Is There Interest in a Data Ring?

tjayrush · September 23, 2018, 5:53pm

Has anyone suggested a ring around the issues related to the Ethereum data (particularly off-chain usage of that data)? We had a short session at the Berlin council, and I’ve spoken to a number of people who’ve expressed interest, so I thought I’d ask. Is it too late to start a new Ring before Prague? Here are some of the issues we could discuss (these are off the top of my head - not even sure if all of them make sense):

Is there a long-term solution to the ever-growing data on chain? Can it possibly grow unbounded forever?
Can the nodes provide better fine-grained control of what data is stored by the nodes?
Is the community in danger of being “captured” by efforts such as EtherScan, Infura, Google Big Table, CloudFlare which are fully centralized?
Can off-chain data providers be forced to prove they’ve not manipulated the data they deliver?
What minimum data requirements do different types of users need:
* dApp devs
* Regular everyday non-dev users of smart contract
* Everyday users who don’t use smart contracts
* Auditors / Accountants
* Industry analists
Does each different user type need the same or different solutions?
What happens to existing solutions (blockchain explorers) when the chain shards?
Will solutions we build apply to multiple different chains (Polkadot, Plasma)?
Will each Plasma chain have its own explorer?
Does it make sense to have different solutions for different standards (i.e ERC20 explorer, 721 Explorer)?
Are there viable business models for providers of already consented-to data?
Should there be business models and/or ‘data marketplaces’ or does that lead to haves and have-nots?
How can the nodes be improved related to (a) lessening storage requirements, (b) deliver more useful data, © easing extraction of data for specific uses.
Can the RPCs be improved? New end points? Missing or extraneous params to existing end points. Are the RPCs on all clients consistent? Are the RPCs well documented?

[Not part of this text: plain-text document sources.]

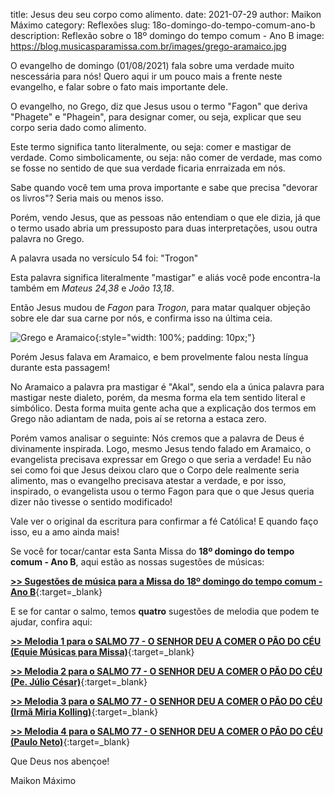 title: Jesus deu seu corpo como alimento.
date: 2021-07-29
author: Maikon Máximo
category: Reflexões
slug: 18o-domingo-do-tempo-comum-ano-b
description: Reflexão sobre o 18º domingo do tempo comum - Ano B
image: https://blog.musicasparamissa.com.br/images/grego-aramaico.jpg

O evangelho de domingo (01/08/2021) fala sobre uma verdade muito nescessária para nós!
Quero aqui ir um pouco mais a frente neste evangelho, e falar sobre o fato mais importante dele.

O evangelho, no Grego, diz que Jesus usou o termo "Fagon" que deriva "Phagete" e "Phagein", para designar comer, ou seja, explicar que seu corpo seria dado como alimento.

Este termo significa tanto literalmente, ou seja: comer e mastigar de verdade. Como simbolicamente, ou seja: não comer de verdade, mas como se fosse no sentido de que sua verdade ficaria enrraizada em nós.

Sabe quando você tem uma prova importante e sabe que precisa "devorar os livros"? Seria mais ou menos isso.

Porém, vendo Jesus, que as pessoas não entendiam o que ele dizia, já que o termo usado abria um pressuposto para duas interpretações, usou outra palavra no Grego.

A palavra usada no versículo 54 foi:
"Trogon"

Esta palavra significa literalmente "mastigar" e aliás você pode encontra-la também em _Mateus 24,38_ e _João 13,18_.

Então Jesus mudou de _Fagon_ para _Trogon_, para matar qualquer objeção sobre ele dar sua carne por nós, e confirma isso na última ceia.

![Grego e Aramaico](https://blog.musicasparamissa.com.br/images/grego-aramaico.jpg){:style="width: 100%; padding: 10px;"}

Porém Jesus falava em Aramaico, e bem provelmente falou nesta língua durante esta passagem!

No Aramaico a palavra pra mastigar é "Akal", sendo ela a única palavra para mastigar neste dialeto, porém, da mesma forma ela tem sentido literal e simbólico. Desta forma muita gente acha que a explicação dos termos em Grego não adiantam de nada, pois aí se retorna a estaca zero.

Porém vamos analisar o seguinte:
Nós cremos que a palavra de Deus é divinamente inspirada. Logo, mesmo Jesus tendo falado em Aramaico, o evangelista precisava expressar em Grego o que seria a verdade! Eu não sei como foi que Jesus deixou claro que o Corpo dele realmente seria alimento, mas o evangelho precisava atestar a verdade, e por isso, inspirado, o evangelista usou o termo Fagon para que o que Jesus queria dizer não tivesse o sentido modificado!

Vale ver o original da escritura para confirmar a fé Católica! E quando faço isso, eu a amo ainda mais!

Se você for tocar/cantar esta Santa Missa do **18º domingo do tempo comum - Ano B**, aqui estão as nossas sugestões de músicas:

[**>> Sugestões de música para a Missa do 18º domingo do tempo comum - Ano B**](https://musicasparamissa.com.br/sugestoes-para/18o-domingo-do-tempo-comum-ano-b/){:target=\_blank}

E se for cantar o salmo, temos **quatro** sugestões de melodia que podem te ajudar, confira aqui:

[**>> Melodia 1 para o SALMO 77 - O SENHOR DEU A COMER O PÃO DO CÉU (Equie Músicas para Missa)**](https://musicasparamissa.com.br/musica/salmo-77-o-senhor-deu-a-comer-o-pao-do-ceu/){:target=\_blank}

[**>> Melodia 2 para o SALMO 77 - O SENHOR DEU A COMER O PÃO DO CÉU (Pe. Júlio César)**](https://musicasparamissa.com.br/musica/salmo-77-o-senhor-deu-a-comer-o-pao-do-ceu-pamfe/){:target=\_blank}

[**>> Melodia 3 para o SALMO 77 - O SENHOR DEU A COMER O PÃO DO CÉU (Irmã Miria Kolling)**](https://musicasparamissa.com.br/musica/salmo-77-78-o-senhor-deu-a-comer-o-pao-do-ceu-ir-miria/){:target=\_blank}

[**>> Melodia 4 para o SALMO 77 - O SENHOR DEU A COMER O PÃO DO CÉU (Paulo Neto)**](https://musicasparamissa.com.br/musica/salmo-77-o-senhor-deu-a-comer-o-pao-do-ceu-paulo-neto/){:target=\_blank}

Que Deus nos abençoe!

Maikon Máximo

This is totally just a start. Any help you’all can give is appreciated, of course. Maybe there’s two tracks here. One about the on-chain data and other about the extraction and use of off-chain data.

Even if we don’t have time to form a ring, perhaps we can have a birds-of-a-feather ad-hoc meeting at the Prague council.

Ethernian · September 23, 2018, 6:48pm

Look like the Data Ring is on intersection between “Signaling Ring” and “CoreDev Ring”
There is no CoreDev ring currently. Are they all in ethresear.ch?

There few topics that can be tackled by specialized group of interesting people. If there are any, lets call it DataRing

Let review it in details:

[CoreDev] Is there a long-term solution to the ever-growing data on chain? Can it possibly grow unbounded forever?
[CoreDev] Can the nodes provide better fine-grained control of what data is stored by the nodes?
[Global] Is the community in danger of being “captured” by efforts such as EtherScan, Infura, Google Big Table, CloudFlare which are fully centralized?
==>unclear what danger do you mean
[Oracles?] Can off-chain data providers be forced to prove they’ve not manipulated the data they deliver?
[DataRing] What minimum data requirements do different types of users need:
- dApp devs
- Regular everyday non-dev users of smart contract
- Everyday users who don’t use smart contracts
- Auditors / Accountants
- Industry analists
[DataRing] Does each different user type need the same or different solutions?
==> You mean different client?
[CoreDev] What happens to existing solutions (blockchain explorers) when the chain shards?
[CoreDev] Will solutions we build apply to multiple different chains (Polkadot, Plasma)?
[CoreDev, DataRing] Will each Plasma chain have its own explorer?
==> I think, yes. DataRing can aim to establish common data interchange standart
[DataRing] Does it make sense to have different solutions for different standards (i.e ERC20 explorer, 721 Explorer)?
==> What do you mean by solution?
[DataRing] Are there viable business models for providers of already consented-to data?
Should there be business models and/or ‘data marketplaces’ or does that lead to haves and have-nots?
==> Question unclear
[CoreDev] How can the nodes be improved related to (a) lessening storage requirements, (b) deliver more useful data, © easing extraction of data for specific uses.
[CoreDev, DataRing] Can the RPCs be improved? New end points? Missing or extraneous params to existing end points. Are the RPCs on all clients consistent? Are the RPCs well documented?
==> DataRing can create a spec and let implement CoreDev adopt it.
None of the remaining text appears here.